Using the iPad Pro as a Laptop
The other end of the spectrum, as a laptop replacement and content creation device for professionals, seems to be where the Pro is more daringly targeted. But I find the problems there are even more significant:
- The operating system (iOS) is nowhere near the capability of a real operating system like OSX or Windows. So forget the arsenal of “real” productivity tools you typically use (as opposed to apps).
- The optional keyboard is bad, even by portable keyboard standards. If you can type fast you’ll almost certainly dislike it. And the origami-like way it folds up to prop up the display is a mess (with inadequate choices of prop-up angles). Frankly I’m surprised Apple released such a sub-par keyboard.
- The optional stylus is good. Very good, in fact. But it probably has limited use for most people except a small segment who might be drawing or marking up things (e.g. certain types of creative professionals)
The reality is that if you need a laptop, an iPad Pro won’t cut it, period. Creative professionals need things like Photoshop, Illustrator, etc. – some might be hand-drawing, but most probably are not. Office professionals regularly work on elaborate PowerPoints or complex spreadsheets and they’ll need a real keyboard and mouse for those tasks. Not to mention the wide assortment of miscellaneous productivity programs most of us regularly use on our laptops.
Now of course there are scenarios where you’ll leave the laptop home and travel light. For such occasions the iPad Pro certainly fits the bill, but these are “pinch hitter” scenarios. You still need your laptop, just not for the next day or two.
Bottom line is that if you need a laptop, the iPad Pro is not a realistic substitute for your laptop. But you know what is? A thinner, lighter, more portable laptop! Get yourself a MacBook Air or any of several Windows-based ultrabooks instead.
Where the iPad Pro Shines
So the Pro is not a great laptop replacement, and it’s unwieldy as a personal tablet, so what is it naturally good for? I think the answer is staring us right in the face: just look at that big, honkin’, super fast screen!

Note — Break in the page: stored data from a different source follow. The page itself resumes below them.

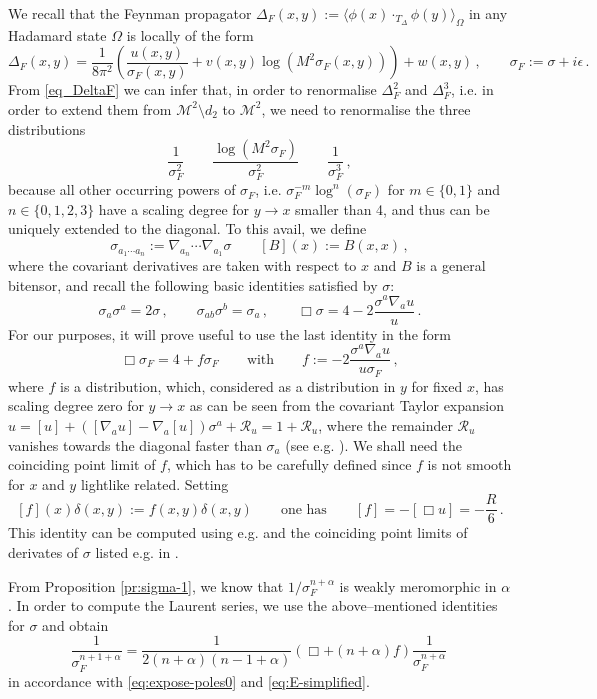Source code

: \documentclass[a4paper,10pt,twoside]{article}
\numberwithin{equation}{section}
\newcounter{and}
\def\M{\mathcal{M}}
\def\R{\mathcal{R}}
\def\beq{\begin{equation}}
\def\eeq{\end{equation}}
\theoremstyle{plain}
\theoremstyle{definition}
\begin{document}
We recall that the Feynman propagator $\Delta_F(x,y):=\langle\phi(x)\cdot_{T_\Delta}\phi(y)\rangle_\Omega$ in any Hadamard state $\Omega$ is locally of the form
\beq\label{eq_DeltaF}
\Delta_F(x,y)=\frac{1}{8\pi^2}\left(\frac{u(x,y)}{\sigma_F(x,y)}+v(x,y)\log(M^2 \sigma_F(x,y))\right)+w(x,y)\,,\qquad\sigma_F:=\sigma+i\epsilon\,.
\eeq
From \eqref{eq_DeltaF} we can infer that, in order to renormalise $\Delta^2_F$ and $\Delta^3_F$, i.e. in order to extend them from $\M^2\setminus d_2$ to $\M^2$, we need to renormalise the three distributions
\beq\label{eq_sigma_problematic}
\frac{1}{\sigma_F^2}\qquad \frac{\log \left(M^2 \sigma_F\right)}{\sigma_F^2}\qquad \frac{1}{\sigma_F^3}\,,
\eeq
because all other occurring powers of $\sigma_F$, i.e. $\sigma^{-m}_F\log^n (\sigma_F)$ for $m\in\{0,1\}$ and $n\in\{0,1,2,3\}$ have a scaling degree for $y\to x$ smaller than 4, and thus can be uniquely extended to the diagonal.
To this avail, we define
$$\sigma_{a_1\cdots a_n}:=\nabla_{a_n}\cdots\nabla_{a_1}\sigma\qquad [B](x):=B(x,x)\,,$$
where the covariant derivatives are taken with respect to $x$ and $B$ is a general bitensor, and recall the following basic identities satisfied by $\sigma$:
\begin{equation}\label{eq_basicidentities}
\sigma_a \sigma^a  = 2\sigma\,,\qquad \sigma_{ab}\sigma^b=\sigma_a\,,\qquad \Box\sigma = 4 - 2 \frac{\sigma^a \nabla_a u}{u}\,.
\end{equation}
For our purposes, it will prove useful to use the last identity in the form
\beq\label{eq_def_f}\Box \sigma_F = 4 + f \sigma_F\qquad\text{with}\qquad f:=- 2 \frac{\sigma^a \nabla_a u}{u\sigma_F}\,,\eeq
where $f$ is a distribution, which, considered as a distribution in $y$ for fixed $x$, has scaling degree zero for $y\to x$ as can be seen from the covariant Taylor expansion $u=[u]+\left([\nabla_a u]-\nabla_a[u]\right)\sigma^a + \R_u=1+\R_u$, where the remainder $\R_u$ vanishes towards the diagonal faster than $\sigma_a$  (see e.g. \cite[Section 5]{Poisson:2011nh}).
We shall need the coinciding point limit of $f$, which has to be carefully defined since $f$ is not smooth for $x$ and $y$ lightlike related.  Setting
\beq\label{eq_coincidingf}[f](x)\delta(x,y) := f(x,y) \delta(x,y)\qquad \text{one has}\qquad [f]=-[\Box u]=-\frac{R}{6}\,.\eeq 
This identity can be computed using e.g. \cite[Lemma III.3.2.6]{Hack:2010iw} and the coinciding point limits of derivates of $\sigma$ listed e.g. in \cite[Section III.1.2]{Hack:2010iw}. 


From Proposition \ref{pr:sigma-1}, we know that $1/\sigma^{n+\alpha}_F$ is weakly meromorphic in $\alpha$. In order to compute the Laurent series, we use the above--mentioned identities for $\sigma$ and obtain
$$
\frac{1}{\sigma^{n+1+\alpha}_F}=\frac{1}{2(n+\alpha)(n-1+\alpha)}\left(\Box+(n+\alpha)f\right)\frac{1}{\sigma^{n+\alpha}_F}\,
$$
in accordance with \eqref{eq:expose-poles0} and \eqref{eq:E-simplified}.
\end{document}
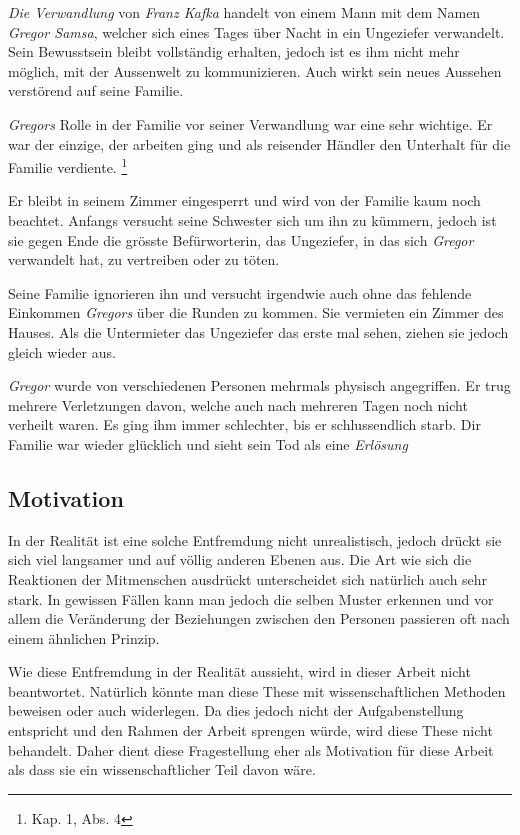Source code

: \documentclass[12pt,a4paper,twoside,titlepage]{article}
\begin{document}
	\textit{Die Verwandlung} von \textit{Franz Kafka} handelt von einem Mann mit dem Namen \textit{Gregor Samsa}, welcher sich eines Tages über Nacht in ein Ungeziefer verwandelt. Sein Bewusstsein bleibt vollständig erhalten, jedoch ist es ihm nicht mehr möglich, mit der Aussenwelt zu kommunizieren. Auch wirkt sein neues Aussehen verstörend auf seine Familie.
	
	\textit{Gregors} Rolle in der Familie vor seiner Verwandlung war eine sehr wichtige. Er war der einzige, der arbeiten ging und als reisender Händler den Unterhalt für die Familie verdiente. \footnote{\cite{verwandlung} Kap. 1, Abs. 4}
	
	Er bleibt in seinem Zimmer eingesperrt und wird von der Familie kaum noch beachtet. Anfangs versucht seine Schwester sich um ihn zu kümmern, jedoch ist sie gegen Ende die grösste Befürworterin, das Ungeziefer, in das sich \textit{Gregor} verwandelt hat, zu vertreiben oder zu töten.
	
	Seine Familie ignorieren ihn und versucht irgendwie auch ohne das fehlende Einkommen \textit{Gregors} über die Runden zu kommen. Sie vermieten ein Zimmer des Hauses. Als die Untermieter das Ungeziefer das erste mal sehen, ziehen sie jedoch gleich wieder aus.
	
	\textit{Gregor} wurde von verschiedenen Personen mehrmals physisch angegriffen. Er trug mehrere Verletzungen davon, welche auch nach mehreren Tagen noch nicht verheilt waren. Es ging ihm immer schlechter, bis er schlussendlich starb. Dir Familie war wieder glücklich und sieht sein Tod als eine \textit{Erlösung}
	
	\subsection{Motivation}
	
	In der Realität ist eine solche Entfremdung nicht unrealistisch, jedoch drückt sie sich viel langsamer und auf völlig anderen Ebenen aus. Die Art wie sich die Reaktionen der Mitmenschen ausdrückt unterscheidet sich natürlich auch sehr stark. In gewissen Fällen kann man jedoch die selben Muster erkennen und vor allem die Veränderung der Beziehungen zwischen den Personen passieren oft nach einem ähnlichen Prinzip. 
	
	Wie diese Entfremdung in der Realität aussieht, wird in dieser Arbeit nicht beantwortet. Natürlich könnte man diese These mit wissenschaftlichen Methoden beweisen oder auch widerlegen. Da dies jedoch nicht der Aufgabenstellung entspricht und den Rahmen der Arbeit sprengen würde, wird diese These nicht behandelt. Daher dient diese Fragestellung eher als Motivation für diese Arbeit als dass sie ein wissenschaftlicher Teil davon wäre.
 	
\end{document}
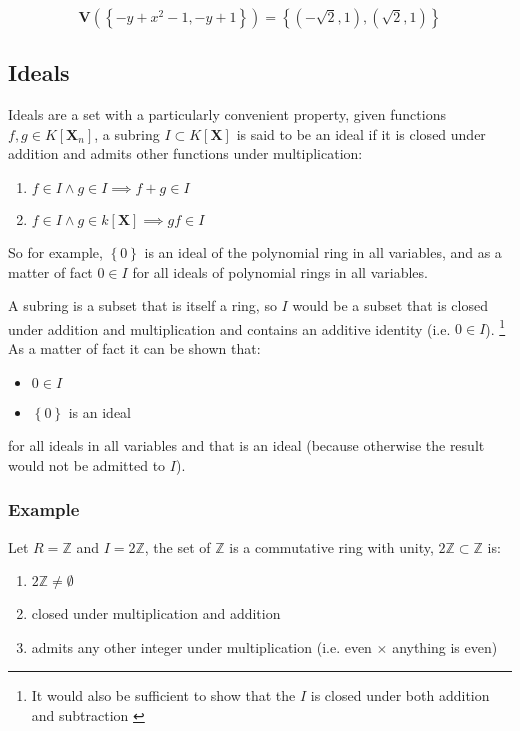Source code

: \documentclass[a4paper,11pt,twoside]{article}
\begin{document}
\[
   \boldsymbol{V}\left(\left\{ -y+x^{2}-1,-y+1\right\}\right)=\left\{ \left(-\sqrt{2},1\right),\left(\sqrt{2},1\right)\right\} 
   \]

\subsection{Ideals}
\label{sec:orgf60e596}
Ideals are a set with a particularly convenient property, given
functions \(f,g\in K\left[\mathbf{X}_n\right]\), a subring
\(I\subset K\left[\textbf{X}\right]\) is said to be an ideal if it
is closed under addition and admits other functions under
multiplication: \cite[\S 1.1.3]{hibiGrobnerBasesStatistics2014}

\begin{enumerate}
\item \(f\in I \land g \in I \implies f+g \in I\)
\item \(f\in I \land g \in k\left[ \textbf{X} \right] \implies gf \in I\)
\end{enumerate}

So for example, \(\left\{0\right\}\) is an ideal of the polynomial ring in
all variables, and as a matter of fact \(0\in I\) for all ideals of
polynomial rings in all variables.

A subring is a subset that is itself a ring, so \(I\) would be a
subset that is closed under addition and multiplication and
contains an additive identity (i.e. \(0 \in I\)). \footnote{It would also be sufficient to show that the \(I\) is closed
under both addition and subtraction \cite[\S 16.1]{judsonAbstractAlgebraTheory2016}} As a
matter of fact it can be shown that:

\begin{itemize}
\item \(0\in I\)
\item \(\left\{0\right\}\) is an ideal
\end{itemize}

for all ideals in all variables and that is an ideal (because
otherwise the result would not be admitted to \(I\)).
\subsubsection{Example}
\label{sec:orgc719b85}

Let \(R = \mathbb{Z}\) and \(I=2\mathbb{Z}\), the set of
\(\mathbb{Z}\) is a commutative ring with unity, \(2\mathbb{Z}
    \subset \mathbb{Z}\) is:

\begin{enumerate}
\item \(2\mathbb{Z} \neq \emptyset\)
\item closed under multiplication and addition
\item admits any other integer under multiplication (i.e. even
\(\times\) anything is even)
\end{enumerate}
\end{document}
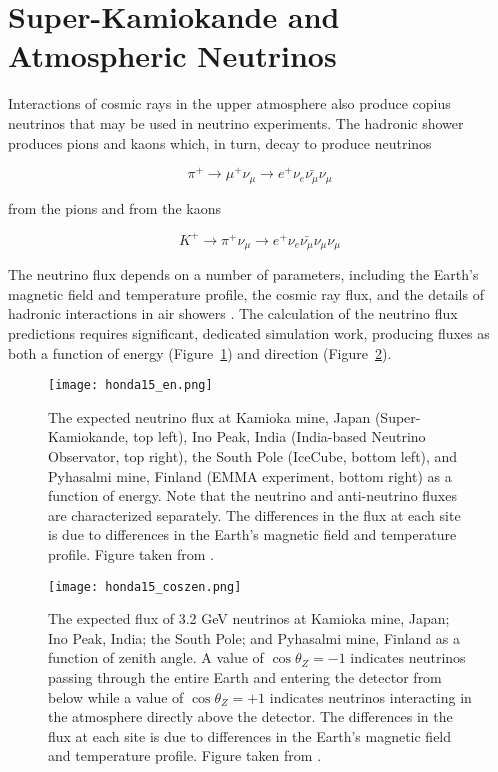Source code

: \section{Super-Kamiokande and Atmospheric Neutrinos}
Interactions of cosmic rays in the upper atmosphere also produce copius neutrinos that may be used in neutrino experiments.
The hadronic shower produces pions and kaons which, in turn, decay to produce neutrinos 

\begin{equation}
\pi^+ \rightarrow \mu^+ \nu_\mu \rightarrow e^+ \nu_e \bar{\nu_\mu} \nu_\mu
\end{equation}

from the pions and from the kaons

\begin{equation}
K^+ \rightarrow \pi^+ \nu_\mu \rightarrow  e^+ \nu_e \bar{\nu_\mu} \nu_\mu \nu_\mu
\end{equation}

The neutrino flux depends on a number of parameters, including the Earth's magnetic field and temperature profile, the cosmic ray flux, and the details of hadronic interactions in air showers \cite{Honda-2015}.
The calculation of the neutrino flux predictions requires significant, dedicated simulation work, producing fluxes as both a function of energy (Figure~\ref{fig:honda_en}) and direction (Figure~\ref{fig:honda_coszen}).

\begin{figure}[!h]
\texttt{[image: honda15\_en.png]}
\caption{The expected neutrino flux at Kamioka mine, Japan (Super-Kamiokande, top left), Ino Peak, India (India-based Neutrino Observator, top right), the South Pole (IceCube, bottom left), and Pyhasalmi mine, Finland (EMMA experiment, bottom right) as a function of energy. Note that the neutrino and anti-neutrino fluxes are characterized separately. The differences in the flux at each site is due to differences in the Earth's magnetic field and temperature profile. Figure taken from \cite{Honda-2015}.}
\label{fig:honda_en}
\end{figure}

\begin{figure}[!h]
\texttt{[image: honda15\_coszen.png]}
\caption{The expected flux of 3.2 GeV neutrinos at Kamioka mine, Japan; Ino Peak, India; the South Pole; and Pyhasalmi mine, Finland as a function of zenith angle. A value of $\cos \theta_Z=-1$ indicates neutrinos passing through the entire Earth and entering the detector from below while a value of $\cos \theta_Z=+1$ indicates neutrinos interacting in the atmosphere directly above the detector. The differences in the flux at each site is due to differences in the Earth's magnetic field and temperature profile. Figure taken from \cite{Honda-2015}.}
\label{fig:honda_coszen}
\end{figure}

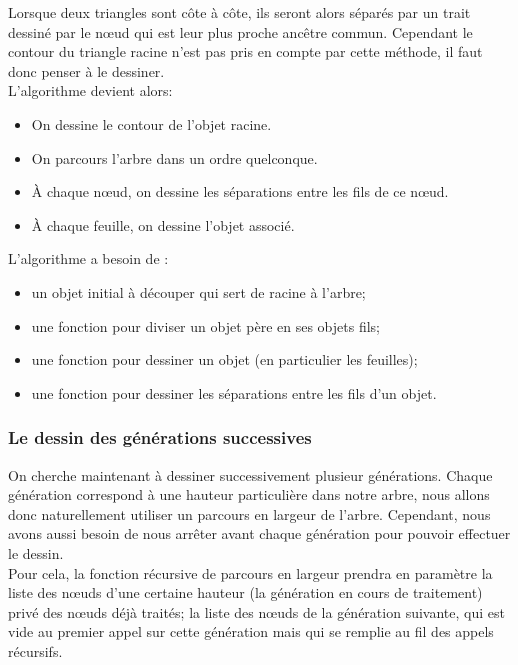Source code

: \documentclass[a4paper,11pt]{article}
\begin{document}
Lorsque deux triangles sont côte à côte, ils seront alors séparés par un trait dessiné
par le nœud qui est leur plus proche ancêtre commun. Cependant le contour du triangle racine
n'est pas pris en compte par cette méthode, il faut donc penser à le dessiner.\\

L'algorithme devient alors:
\begin{itemize}
  \item On dessine le contour de l'objet racine.
  \item On parcours l'arbre dans un ordre quelconque.
  \item À chaque nœud, on dessine les séparations entre les fils de ce nœud.
  \item À chaque feuille, on dessine l'objet associé.\\
\end{itemize}

L'algorithme a besoin de :
\begin{itemize}
  \item un objet initial à découper qui sert de racine à l'arbre;
  \item une fonction pour diviser un objet père en ses objets fils;
  \item une fonction pour dessiner un objet (en particulier les feuilles);
  \item une fonction pour dessiner les séparations entre les fils d'un objet.
\end{itemize}

\subsubsection{Le dessin des générations successives}
On cherche maintenant à dessiner successivement plusieur générations. Chaque génération
correspond à une hauteur particulière dans notre arbre, nous allons donc naturellement
utiliser un parcours en largeur de l'arbre. Cependant, nous avons aussi besoin de nous
arrêter avant chaque génération pour pouvoir effectuer le dessin.\\

Pour cela, la fonction récursive de parcours en largeur prendra en paramètre la liste des
nœuds d'une certaine hauteur (la génération en cours de traitement) privé des nœuds déjà
traités; la liste des nœuds de la génération suivante, qui est vide au premier appel sur
cette génération mais qui se remplie au fil des appels récursifs.\\
\end{document}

With a screen like that, the iPad should make for a great media presentation device – as opposed to a personal media consumption device. For example, sales people giving presentations one-on-one or in small groups. Or engineers and creatives that need to brainstorm diagrams, specs or artwork with their colleagues and mark them up on the fly. Or kiosks that need to display information in a bigger and better way.
I think the iPad Pro fits really well for scenarios when you want to “show & tell”(present) in addition to “browse and read” (consume). I also think the IPad Pro will be a good device for very specific types of creative professionals. That stylus has a time and place in this world, even if that place is fairly limited and specialized.
An iPad for the Rest of Us
But for everyone else, myself included, I think what might be more compelling than the iPad Pro is probably just a marginally bigger, slightly faster iPad.
In the end, bigger may sometimes be better but “huger” may not be. Most people don’t need 12.9 inches of screaming terror. Maybe the current 9.7 inches, or perhaps a more reasonable 11 inches, will suffice.
However, speed is always good and speaking for myself I’ll gladly take that blazing A9X processor in an updated iPad Air 3 anytime.